Она плавно вздыхает, поворачиваясь лицом к окну. На нем появляется маленький запотевший кружок.

— Силас? — Девушка изгибает бровь. — По-моему, моя мама та еще стерва.

Я смеюсь, но обнадеживающих слов не предлагаю. Я согласен с ней.

Мы оба молчим с пару миль. Я мысленно повторяю свой короткий разговор с Эзрой. Эта сцена не выходит у меня из головы, а она даже не моя мама. Представить не могу, что сейчас чувствует Чарли, после подобного разговора. Думаю, в глубине души мы оба надеялись, что, связавшись с близкими родственниками, мы сможем как-то вернуть нашу память. Судя по ее реакции, она совсем не узнала женщину, с которой говорила по телефону.
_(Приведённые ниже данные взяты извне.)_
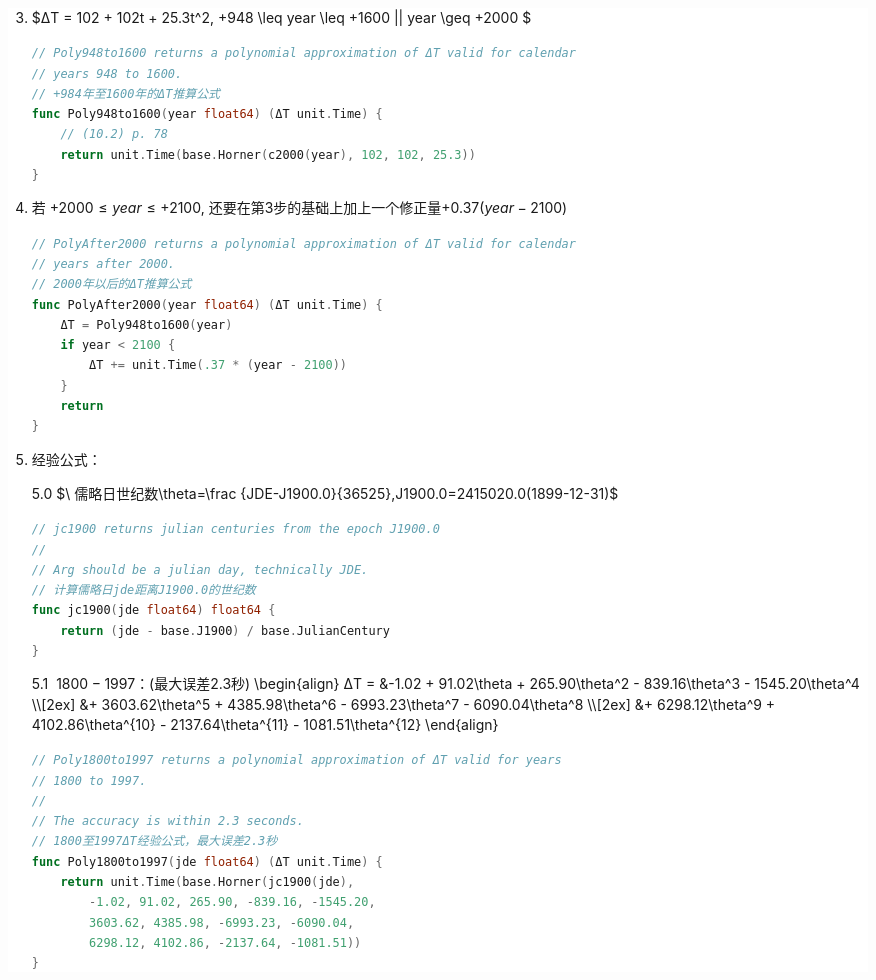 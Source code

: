 3. $ΔT = 102 + 102t + 25.3t^2, +948 \leq year \leq +1600 || year \geq +2000 $

    ```go
    // Poly948to1600 returns a polynomial approximation of ΔT valid for calendar
    // years 948 to 1600.
    // +984年至1600年的ΔT推算公式
    func Poly948to1600(year float64) (ΔT unit.Time) {
    	// (10.2) p. 78
    	return unit.Time(base.Horner(c2000(year), 102, 102, 25.3))
    }
    ```

4. 若 $+2000 \leq year \leq +2100$, 还要在第3步的基础上加上一个修正量$+0.37(year-2100)$

    ```go
    // PolyAfter2000 returns a polynomial approximation of ΔT valid for calendar
    // years after 2000.
    // 2000年以后的ΔT推算公式
    func PolyAfter2000(year float64) (ΔT unit.Time) {
    	ΔT = Poly948to1600(year)
    	if year < 2100 {
    		ΔT += unit.Time(.37 * (year - 2100))
    	}
    	return
    }
    ```

5. 经验公式：

    5.0 $\  儒略日世纪数\theta=\frac {JDE-J1900.0}{36525},J1900.0=2415020.0(1899-12-31)$

    ```go
    // jc1900 returns julian centuries from the epoch J1900.0
    //
    // Arg should be a julian day, technically JDE.
    // 计算儒略日jde距离J1900.0的世纪数
    func jc1900(jde float64) float64 {
	    return (jde - base.J1900) / base.JulianCentury
    }
    ```

    5.1 $\  1800 - 1997$：(最大误差2.3秒)
        \begin{align}
        ΔT = &-1.02 + 91.02\theta + 265.90\theta^2 - 839.16\theta^3 - 1545.20\theta^4 \\\\\[2ex]
        &+ 3603.62\theta^5 + 4385.98\theta^6 - 6993.23\theta^7 - 6090.04\theta^8 \\\\\[2ex]
        &+ 6298.12\theta^9 + 4102.86\theta^{10} - 2137.64\theta^{11} - 1081.51\theta^{12} 
        \end{align}

    ```go
    // Poly1800to1997 returns a polynomial approximation of ΔT valid for years
    // 1800 to 1997.
    //
    // The accuracy is within 2.3 seconds.
    // 1800至1997ΔT经验公式，最大误差2.3秒
    func Poly1800to1997(jde float64) (ΔT unit.Time) {
    	return unit.Time(base.Horner(jc1900(jde),
    		-1.02, 91.02, 265.90, -839.16, -1545.20,
    		3603.62, 4385.98, -6993.23, -6090.04,
    		6298.12, 4102.86, -2137.64, -1081.51))
    }    
    ```
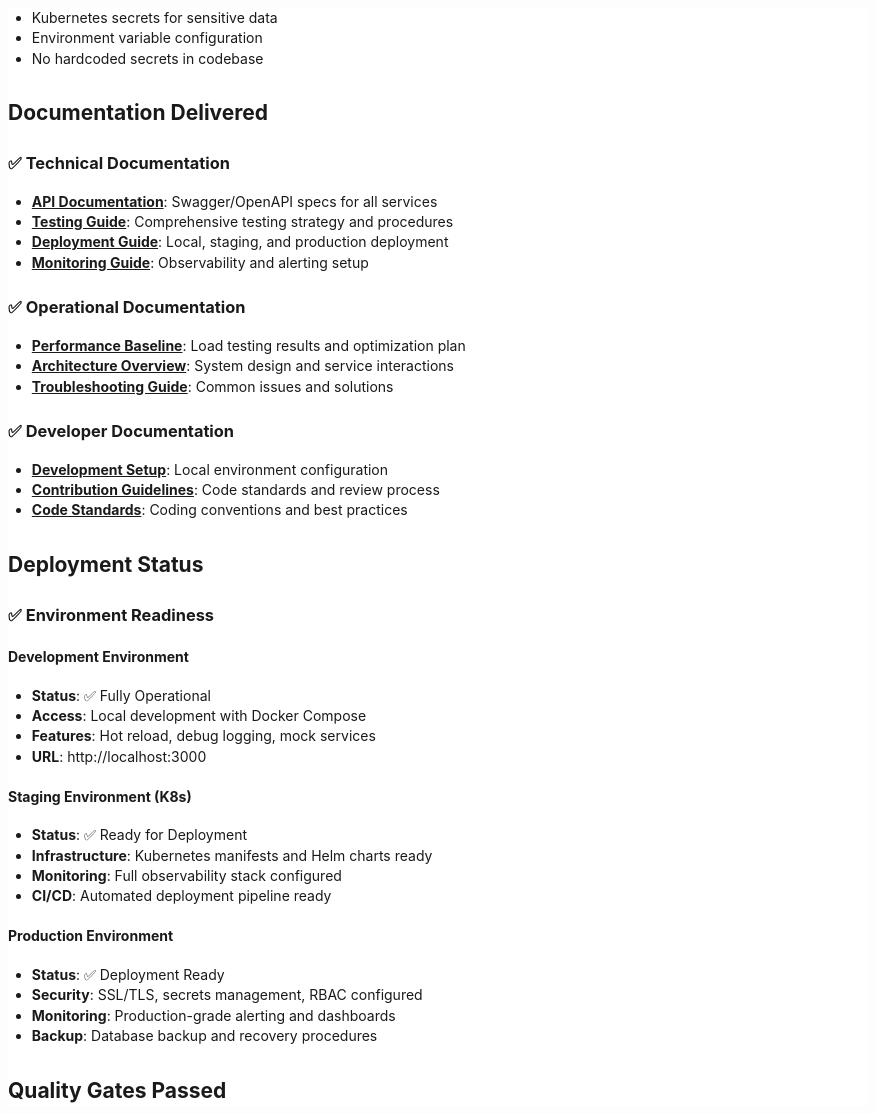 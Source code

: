 - Kubernetes secrets for sensitive data
- Environment variable configuration
- No hardcoded secrets in codebase

## Documentation Delivered

### ✅ Technical Documentation

- **[API Documentation](./docs/API.md)**: Swagger/OpenAPI specs for all services
- **[Testing Guide](./docs/TESTING.md)**: Comprehensive testing strategy and procedures
- **[Deployment Guide](./docs/DEPLOYMENT.md)**: Local, staging, and production deployment
- **[Monitoring Guide](./docs/MONITORING.md)**: Observability and alerting setup

### ✅ Operational Documentation

- **[Performance Baseline](./docs/PERFORMANCE_BASELINE.md)**: Load testing results and optimization plan
- **[Architecture Overview](./docs/ARCHITECTURE.md)**: System design and service interactions
- **[Troubleshooting Guide](./docs/TROUBLESHOOTING.md)**: Common issues and solutions

### ✅ Developer Documentation

- **[Development Setup](./docs/DEVELOPMENT.md)**: Local environment configuration
- **[Contribution Guidelines](./docs/CONTRIBUTING.md)**: Code standards and review process
- **[Code Standards](./docs/CODE_STANDARDS.md)**: Coding conventions and best practices

## Deployment Status

### ✅ Environment Readiness

#### Development Environment

- **Status**: ✅ Fully Operational
- **Access**: Local development with Docker Compose
- **Features**: Hot reload, debug logging, mock services
- **URL**: http://localhost:3000

#### Staging Environment (K8s)

- **Status**: ✅ Ready for Deployment
- **Infrastructure**: Kubernetes manifests and Helm charts ready
- **Monitoring**: Full observability stack configured
- **CI/CD**: Automated deployment pipeline ready

#### Production Environment

- **Status**: ✅ Deployment Ready
- **Security**: SSL/TLS, secrets management, RBAC configured
- **Monitoring**: Production-grade alerting and dashboards
- **Backup**: Database backup and recovery procedures

## Quality Gates Passed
— У меня нет машины, — тихо говорит она. Я поворачиваю к ней голову; она рисует крестик на запотевшем окне. — Мне семнадцать. Интересно, почему у меня нет машины?

При ее упоминании я вспоминаю, что все еще еду в направлении школы, а не туда, куда мне нужно.

— Ты случайно не знаешь, где живешь?

Ее взгляд перемещается ко мне, и на секунду недоумение на лице Чарли сменяется ясностью. Увлекательно, как быстро я могу читать ее выражения, в сравнении с этим утром. Ее глаза как открытая книга, и мне внезапно захотелось прочесть каждую страницу.

Она достает кошелек из рюкзака и читает адрес со своих водительских прав.

— Если остановишься, мы сможем вбить его в навигатор, — говорит она.

Я нажимаю кнопку включения.

— Эти машины производятся в Лондоне. Мне не нужно останавливаться, чтобы вбить адрес в навигатор. — Я начинаю печатать номер ее улицы и чувствую взгляд девушки на себе. Мне даже не нужно видеть ее глаз, чтобы знать — они полны подозрений.

Я качаю головой прежде, чем она успевает задать вопрос.

— Нет, я не знаю, откуда мне это известно.